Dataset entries
=== Section Start ===

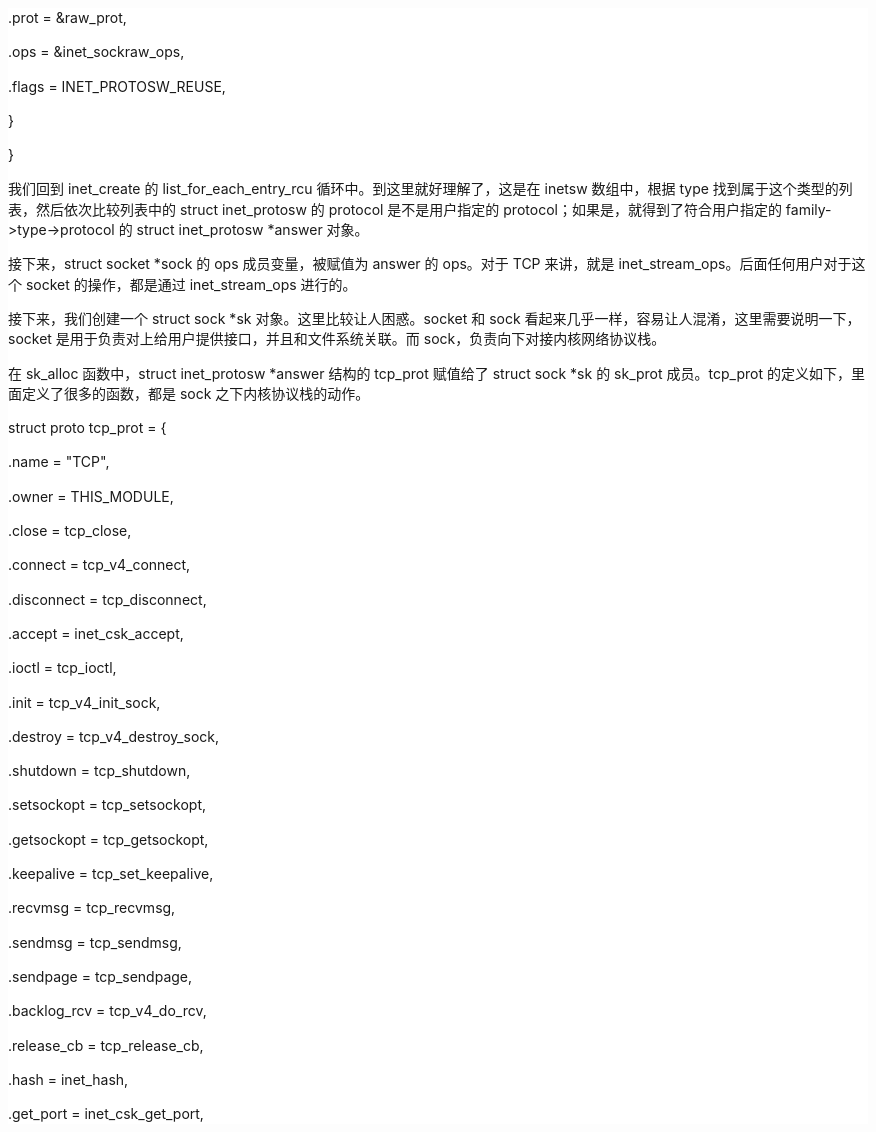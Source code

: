 .prot = &raw_prot,

.ops = &inet\_sockraw\_ops,

.flags = INET\_PROTOSW\_REUSE,

}

}

我们回到 inet\_create 的 list\_for\_each\_entry\_rcu 循环中。到这里就好理解了，这是在 inetsw 数组中，根据 type 找到属于这个类型的列表，然后依次比较列表中的 struct inet\_protosw 的 protocol 是不是用户指定的 protocol；如果是，就得到了符合用户指定的 family->type->protocol 的 struct inet_protosw *answer 对象。

接下来，struct socket *sock 的 ops 成员变量，被赋值为 answer 的 ops。对于 TCP 来讲，就是 inet\_stream\_ops。后面任何用户对于这个 socket 的操作，都是通过 inet\_stream\_ops 进行的。

接下来，我们创建一个 struct sock *sk 对象。这里比较让人困惑。socket 和 sock 看起来几乎一样，容易让人混淆，这里需要说明一下，socket 是用于负责对上给用户提供接口，并且和文件系统关联。而 sock，负责向下对接内核网络协议栈。

在 sk\_alloc 函数中，struct inet\_protosw \*answer 结构的 tcp\_prot 赋值给了 struct sock \*sk 的 sk\_prot 成员。tcp_prot 的定义如下，里面定义了很多的函数，都是 sock 之下内核协议栈的动作。

struct proto tcp_prot = {

.name = "TCP",

.owner = THIS_MODULE,

.close = tcp_close,

.connect = tcp\_v4\_connect,

.disconnect = tcp_disconnect,

.accept = inet\_csk\_accept,

.ioctl = tcp_ioctl,

.init = tcp\_v4\_init_sock,

.destroy = tcp\_v4\_destroy_sock,

.shutdown = tcp_shutdown,

.setsockopt = tcp_setsockopt,

.getsockopt = tcp_getsockopt,

.keepalive = tcp\_set\_keepalive,

.recvmsg = tcp_recvmsg,

.sendmsg = tcp_sendmsg,

.sendpage = tcp_sendpage,

.backlog\_rcv = tcp\_v4\_do\_rcv,

.release\_cb = tcp\_release_cb,

.hash = inet_hash,

.get\_port = inet\_csk\_get\_port,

=== Section End ===

Task directions: Every entry above should be written out again verbatim, with no pictures included.

Written reply:
Source code

: .prot = &raw_prot,

.ops = &inet\_sockraw\_ops,

.flags = INET\_PROTOSW\_REUSE,

}

}

我们回到 inet\_create 的 list\_for\_each\_entry\_rcu 循环中。到这里就好理解了，这是在 inetsw 数组中，根据 type 找到属于这个类型的列表，然后依次比较列表中的 struct inet\_protosw 的 protocol 是不是用户指定的 protocol；如果是，就得到了符合用户指定的 family->type->protocol 的 struct inet_protosw *answer 对象。

接下来，struct socket *sock 的 ops 成员变量，被赋值为 answer 的 ops。对于 TCP 来讲，就是 inet\_stream\_ops。后面任何用户对于这个 socket 的操作，都是通过 inet\_stream\_ops 进行的。

接下来，我们创建一个 struct sock *sk 对象。这里比较让人困惑。socket 和 sock 看起来几乎一样，容易让人混淆，这里需要说明一下，socket 是用于负责对上给用户提供接口，并且和文件系统关联。而 sock，负责向下对接内核网络协议栈。

在 sk\_alloc 函数中，struct inet\_protosw \*answer 结构的 tcp\_prot 赋值给了 struct sock \*sk 的 sk\_prot 成员。tcp_prot 的定义如下，里面定义了很多的函数，都是 sock 之下内核协议栈的动作。

struct proto tcp_prot = {

.name = "TCP",

.owner = THIS_MODULE,

.close = tcp_close,

.connect = tcp\_v4\_connect,

.disconnect = tcp_disconnect,

.accept = inet\_csk\_accept,

.ioctl = tcp_ioctl,

.init = tcp\_v4\_init_sock,

.destroy = tcp\_v4\_destroy_sock,

.shutdown = tcp_shutdown,

.setsockopt = tcp_setsockopt,

.getsockopt = tcp_getsockopt,

.keepalive = tcp\_set\_keepalive,

.recvmsg = tcp_recvmsg,

.sendmsg = tcp_sendmsg,

.sendpage = tcp_sendpage,

.backlog\_rcv = tcp\_v4\_do\_rcv,

.release\_cb = tcp\_release_cb,

.hash = inet_hash,

.get\_port = inet\_csk\_get\_port,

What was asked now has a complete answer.